■ WHAT TO DO: Please, without the pictures, retype exactly the lines from the start of the material through the line that holds "This is a project".

■ RECORDS SUPPLIED:
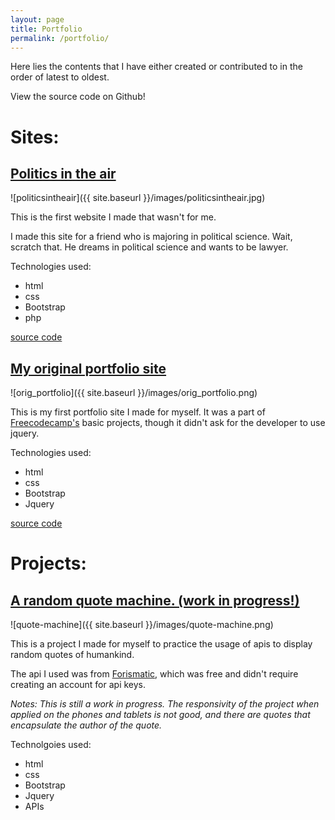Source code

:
 ```yaml
---
layout: page
title: Portfolio
permalink: /portfolio/
---
```


Here lies the contents that I have either created or contributed to in the order of latest to oldest. 

View the source code on Github!



# Sites: 

## [Politics in the air](http://politicsintheair.com/)

![politicsintheair]({{ site.baseurl }}/images/politicsintheair.jpg)

This is the first website I made that wasn't for me. 

I made this site for a friend who is majoring in political science. Wait, scratch that. He dreams in political science and wants to be lawyer. 

Technologies used: 

- html
- css 
- Bootstrap
- php 

[source code](https://github.com/rankdoby/Politics-in-the-air)

## [My original portfolio site](http://rankdoby.github.io/Portfolio/)

![orig_portfolio]({{ site.baseurl }}/images/orig_portfolio.png)

This is my first portfolio site I made for myself. It was a part of [Freecodecamp's](http://freecodecamp.com/) basic projects, though it didn't ask for the developer to use jquery. 

Technologies used: 

- html 
- css
- Bootstrap 
- Jquery

[source code](https://github.com/rankdoby/Portfolio)

# Projects: 
## [A random quote machine. (work in progress!)](http://yasirsoulong.me/quote-machine/)

![quote-machine]({{ site.baseurl }}/images/quote-machine.png)

This is a project I made for myself to practice the usage of apis to display random quotes of humankind. 

The api I used was from [Forismatic](http://forismatic.com/en/api/), which was free and didn't require creating an account for api keys. 

*Notes: This is still a work in progress. The responsivity of the project when applied on the phones and tablets is not good, and there are quotes that encapsulate the author of the quote.* 

Technolgoies used: 

- html 
- css 
- Bootstrap 
- Jquery 
- APIs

■ WORKED SOLUTION:
Source code

:
 ```yaml
---
layout: page
title: Portfolio
permalink: /portfolio/
---
```


Here lies the contents that I have either created or contributed to in the order of latest to oldest. 

View the source code on Github!



# Sites: 

## [Politics in the air](http://politicsintheair.com/)

![politicsintheair]({{ site.baseurl }}/images/politicsintheair.jpg)

This is the first website I made that wasn't for me. 

I made this site for a friend who is majoring in political science. Wait, scratch that. He dreams in political science and wants to be lawyer. 

Technologies used: 

- html
- css 
- Bootstrap
- php 

[source code](https://github.com/rankdoby/Politics-in-the-air)

## [My original portfolio site](http://rankdoby.github.io/Portfolio/)

![orig_portfolio]({{ site.baseurl }}/images/orig_portfolio.png)

This is my first portfolio site I made for myself. It was a part of [Freecodecamp's](http://freecodecamp.com/) basic projects, though it didn't ask for the developer to use jquery. 

Technologies used: 

- html 
- css
- Bootstrap 
- Jquery

[source code](https://github.com/rankdoby/Portfolio)

# Projects: 
## [A random quote machine. (work in progress!)](http://yasirsoulong.me/quote-machine/)

![quote-machine]({{ site.baseurl }}/images/quote-machine.png)

This is a project I made for myself to practice the usage of apis to display random quotes of humankind. 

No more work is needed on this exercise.